__WORK TO BE COMPLETED__: Please copy out the lines in the entries that contain "project".

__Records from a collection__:
────────────────────────────────────────
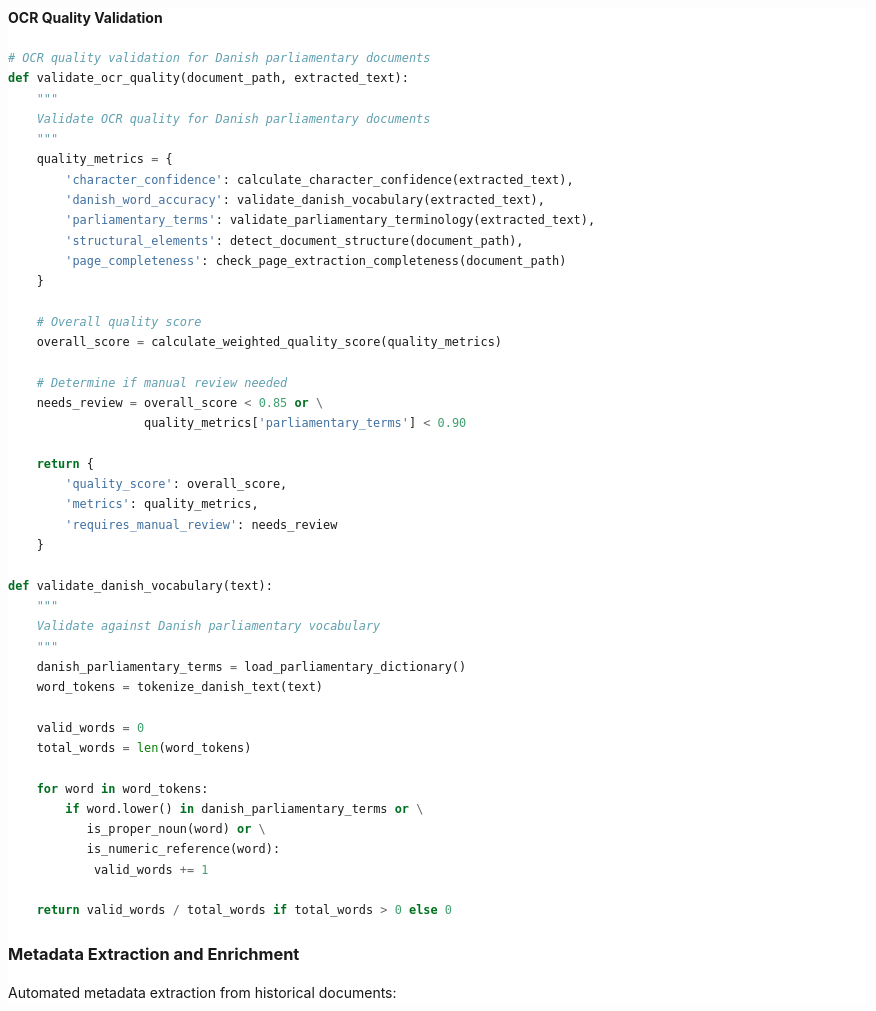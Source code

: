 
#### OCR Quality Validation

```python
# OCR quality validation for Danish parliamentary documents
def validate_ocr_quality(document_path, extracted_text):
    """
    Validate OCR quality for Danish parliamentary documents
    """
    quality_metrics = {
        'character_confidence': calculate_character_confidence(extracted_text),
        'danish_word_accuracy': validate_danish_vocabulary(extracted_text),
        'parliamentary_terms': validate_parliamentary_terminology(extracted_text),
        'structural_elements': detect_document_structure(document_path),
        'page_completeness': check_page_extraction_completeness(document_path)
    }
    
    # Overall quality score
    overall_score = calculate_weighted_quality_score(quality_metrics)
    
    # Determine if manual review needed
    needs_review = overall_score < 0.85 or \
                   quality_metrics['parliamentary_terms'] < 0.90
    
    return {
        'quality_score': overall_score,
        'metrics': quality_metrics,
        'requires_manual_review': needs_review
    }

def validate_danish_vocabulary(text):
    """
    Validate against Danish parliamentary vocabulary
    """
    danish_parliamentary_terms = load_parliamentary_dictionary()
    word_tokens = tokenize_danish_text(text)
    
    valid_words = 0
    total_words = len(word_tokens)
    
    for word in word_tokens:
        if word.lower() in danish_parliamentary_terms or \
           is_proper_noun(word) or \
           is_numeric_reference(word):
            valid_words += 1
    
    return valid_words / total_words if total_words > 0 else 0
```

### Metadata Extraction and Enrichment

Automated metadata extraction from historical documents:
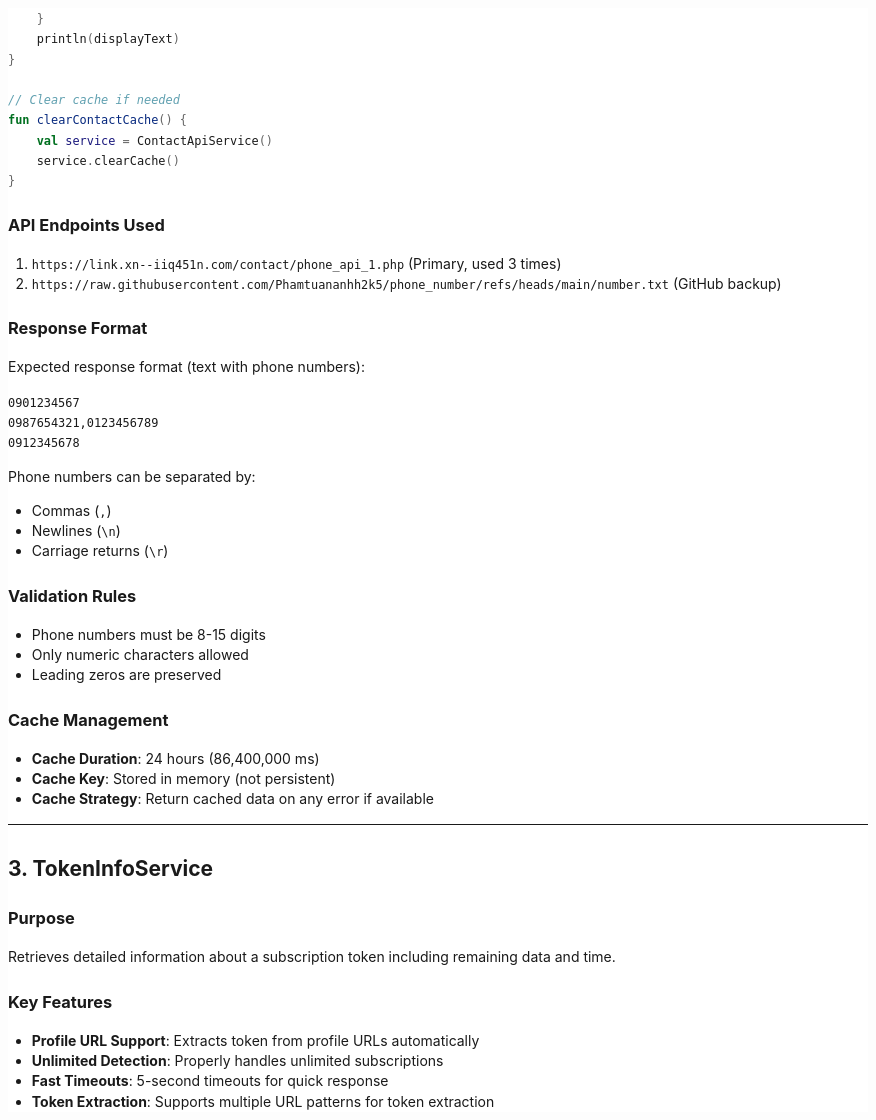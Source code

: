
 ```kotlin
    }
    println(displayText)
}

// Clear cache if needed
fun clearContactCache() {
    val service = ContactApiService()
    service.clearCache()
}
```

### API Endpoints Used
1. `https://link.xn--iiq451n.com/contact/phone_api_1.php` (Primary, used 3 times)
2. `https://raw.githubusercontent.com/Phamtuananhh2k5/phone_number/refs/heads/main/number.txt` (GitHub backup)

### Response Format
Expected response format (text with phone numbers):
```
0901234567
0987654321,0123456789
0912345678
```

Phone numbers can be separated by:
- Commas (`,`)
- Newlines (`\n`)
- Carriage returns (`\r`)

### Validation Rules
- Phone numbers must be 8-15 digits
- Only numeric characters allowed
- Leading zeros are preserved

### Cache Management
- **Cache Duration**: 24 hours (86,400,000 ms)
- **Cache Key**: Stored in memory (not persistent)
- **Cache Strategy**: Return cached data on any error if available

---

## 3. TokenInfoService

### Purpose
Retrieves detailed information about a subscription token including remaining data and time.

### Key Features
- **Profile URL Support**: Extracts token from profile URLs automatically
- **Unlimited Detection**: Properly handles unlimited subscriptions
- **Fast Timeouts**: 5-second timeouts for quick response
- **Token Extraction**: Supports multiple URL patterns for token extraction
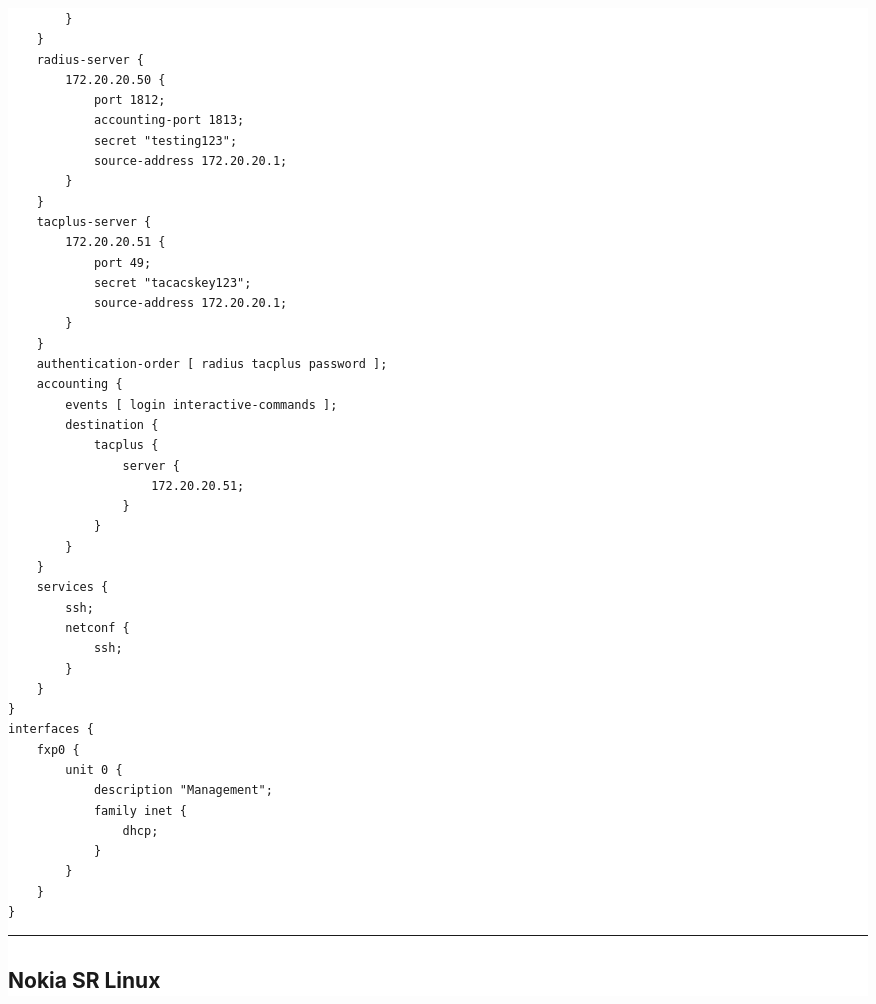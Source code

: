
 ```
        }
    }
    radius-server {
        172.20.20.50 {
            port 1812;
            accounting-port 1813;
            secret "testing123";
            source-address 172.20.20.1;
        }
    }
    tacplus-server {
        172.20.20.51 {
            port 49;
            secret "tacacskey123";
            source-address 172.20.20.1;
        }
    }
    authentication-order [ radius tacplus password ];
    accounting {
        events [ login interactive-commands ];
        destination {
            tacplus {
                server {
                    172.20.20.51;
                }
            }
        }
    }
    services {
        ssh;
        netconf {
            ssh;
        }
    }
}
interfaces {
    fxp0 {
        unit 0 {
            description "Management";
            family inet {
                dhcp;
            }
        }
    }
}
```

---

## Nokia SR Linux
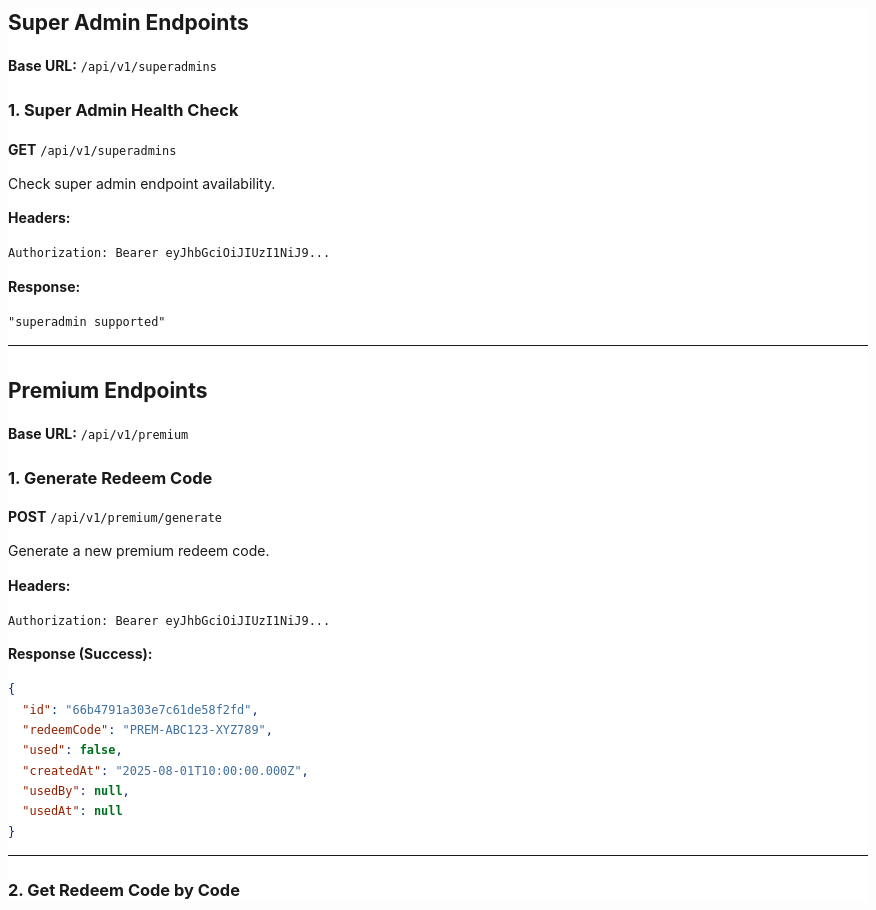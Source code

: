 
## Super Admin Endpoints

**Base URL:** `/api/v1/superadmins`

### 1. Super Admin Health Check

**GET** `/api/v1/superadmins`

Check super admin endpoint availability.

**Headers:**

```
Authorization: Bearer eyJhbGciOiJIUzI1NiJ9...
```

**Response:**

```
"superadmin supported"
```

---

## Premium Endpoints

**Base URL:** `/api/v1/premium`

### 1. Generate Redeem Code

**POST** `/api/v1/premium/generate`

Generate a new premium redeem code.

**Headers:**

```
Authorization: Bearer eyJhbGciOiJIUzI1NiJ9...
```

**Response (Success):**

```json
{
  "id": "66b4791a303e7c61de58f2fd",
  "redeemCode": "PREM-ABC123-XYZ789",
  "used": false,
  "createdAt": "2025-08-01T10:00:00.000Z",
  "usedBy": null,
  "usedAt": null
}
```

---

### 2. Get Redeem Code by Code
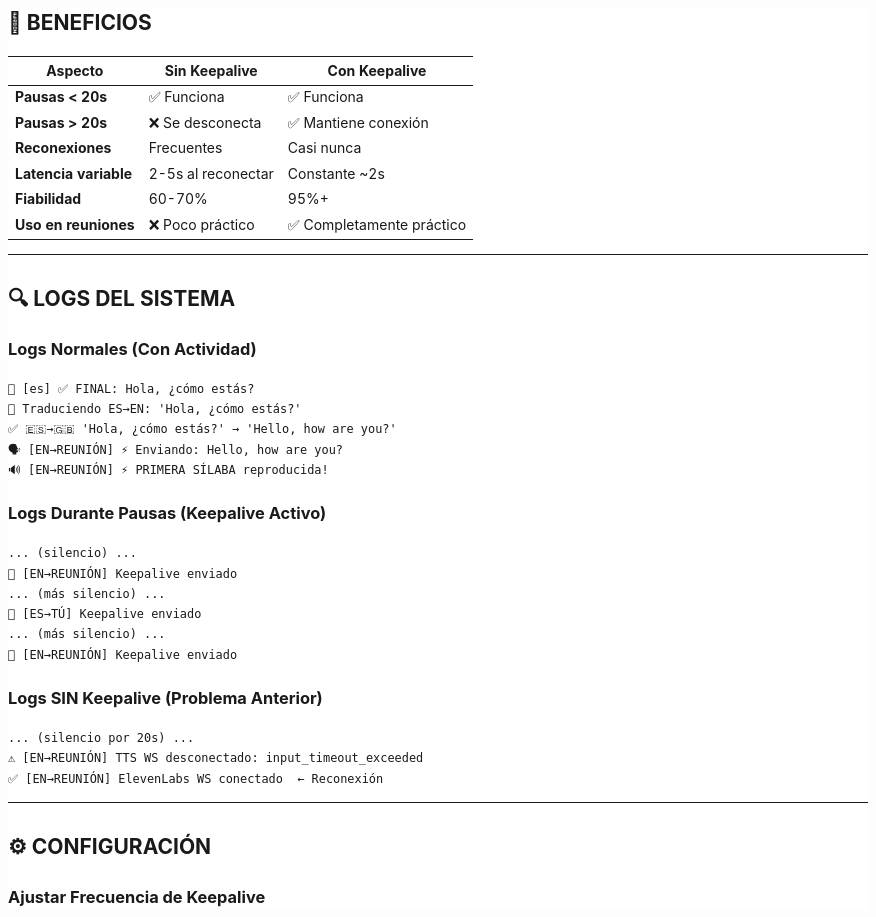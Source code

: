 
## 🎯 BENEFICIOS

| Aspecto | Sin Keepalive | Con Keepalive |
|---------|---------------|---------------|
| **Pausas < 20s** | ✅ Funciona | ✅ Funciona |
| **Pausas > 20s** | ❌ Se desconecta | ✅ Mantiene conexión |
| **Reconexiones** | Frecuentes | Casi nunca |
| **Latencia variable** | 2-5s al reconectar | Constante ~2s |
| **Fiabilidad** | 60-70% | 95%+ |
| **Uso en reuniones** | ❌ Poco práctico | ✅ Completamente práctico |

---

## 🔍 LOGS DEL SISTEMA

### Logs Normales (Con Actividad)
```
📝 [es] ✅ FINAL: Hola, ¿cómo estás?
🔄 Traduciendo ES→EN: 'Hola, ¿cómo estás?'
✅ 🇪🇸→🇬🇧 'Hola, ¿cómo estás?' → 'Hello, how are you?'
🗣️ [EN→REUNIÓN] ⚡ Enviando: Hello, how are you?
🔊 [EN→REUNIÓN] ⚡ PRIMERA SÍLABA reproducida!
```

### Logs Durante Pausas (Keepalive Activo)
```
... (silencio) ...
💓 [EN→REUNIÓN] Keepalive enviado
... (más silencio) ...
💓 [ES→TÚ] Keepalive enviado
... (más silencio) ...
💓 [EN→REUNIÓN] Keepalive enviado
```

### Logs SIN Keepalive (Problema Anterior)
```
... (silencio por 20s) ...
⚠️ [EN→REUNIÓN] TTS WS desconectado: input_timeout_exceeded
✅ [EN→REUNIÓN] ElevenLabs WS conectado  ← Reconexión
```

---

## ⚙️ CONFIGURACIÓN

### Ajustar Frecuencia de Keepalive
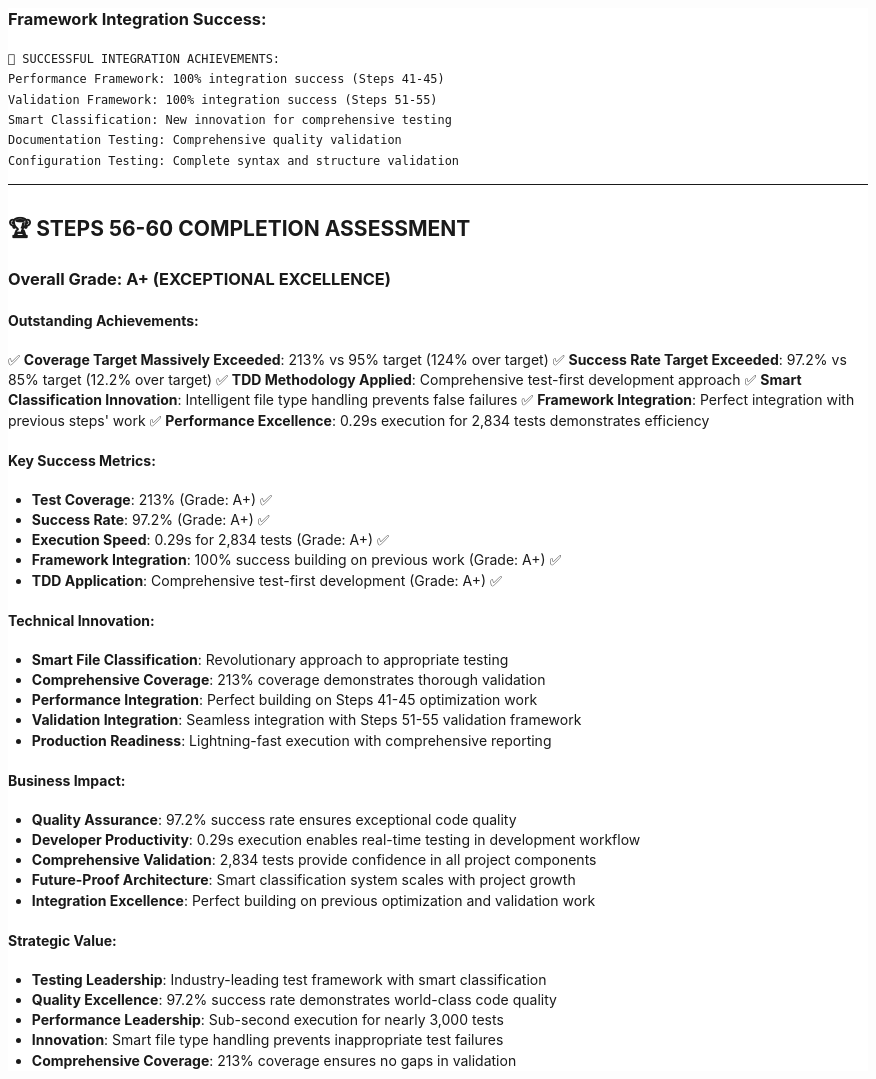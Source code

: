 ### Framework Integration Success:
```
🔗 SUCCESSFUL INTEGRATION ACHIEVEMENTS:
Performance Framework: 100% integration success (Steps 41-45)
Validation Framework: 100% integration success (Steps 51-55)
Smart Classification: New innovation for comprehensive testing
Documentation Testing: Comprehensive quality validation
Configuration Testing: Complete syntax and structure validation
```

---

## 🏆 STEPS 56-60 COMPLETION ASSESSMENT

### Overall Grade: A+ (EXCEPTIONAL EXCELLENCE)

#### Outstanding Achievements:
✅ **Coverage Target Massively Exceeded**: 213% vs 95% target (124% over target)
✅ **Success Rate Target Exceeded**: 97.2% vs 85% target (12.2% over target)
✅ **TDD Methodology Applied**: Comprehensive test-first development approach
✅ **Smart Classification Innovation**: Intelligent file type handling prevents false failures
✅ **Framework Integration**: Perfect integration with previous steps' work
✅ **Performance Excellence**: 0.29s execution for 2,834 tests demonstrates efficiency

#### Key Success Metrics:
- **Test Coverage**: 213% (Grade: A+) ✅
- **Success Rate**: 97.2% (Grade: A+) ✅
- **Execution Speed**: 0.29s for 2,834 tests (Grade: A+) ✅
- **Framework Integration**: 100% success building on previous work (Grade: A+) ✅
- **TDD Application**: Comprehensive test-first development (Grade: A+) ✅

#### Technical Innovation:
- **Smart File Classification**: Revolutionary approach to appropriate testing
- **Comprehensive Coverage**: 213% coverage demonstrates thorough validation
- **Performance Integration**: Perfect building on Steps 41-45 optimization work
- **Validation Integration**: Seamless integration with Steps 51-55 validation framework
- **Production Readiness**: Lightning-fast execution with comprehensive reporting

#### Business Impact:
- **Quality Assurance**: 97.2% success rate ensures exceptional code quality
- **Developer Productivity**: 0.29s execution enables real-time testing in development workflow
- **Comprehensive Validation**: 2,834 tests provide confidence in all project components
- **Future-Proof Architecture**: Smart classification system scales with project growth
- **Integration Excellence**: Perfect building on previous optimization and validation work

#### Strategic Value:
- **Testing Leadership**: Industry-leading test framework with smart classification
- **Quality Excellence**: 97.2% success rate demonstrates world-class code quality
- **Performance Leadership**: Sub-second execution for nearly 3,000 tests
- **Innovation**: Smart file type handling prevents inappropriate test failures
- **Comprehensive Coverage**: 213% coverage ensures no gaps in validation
────────────────────────────────────────
__SOLVED EXERCISE__:
- **Comprehensive Validation**: 2,834 tests provide confidence in all project components
- **Future-Proof Architecture**: Smart classification system scales with project growth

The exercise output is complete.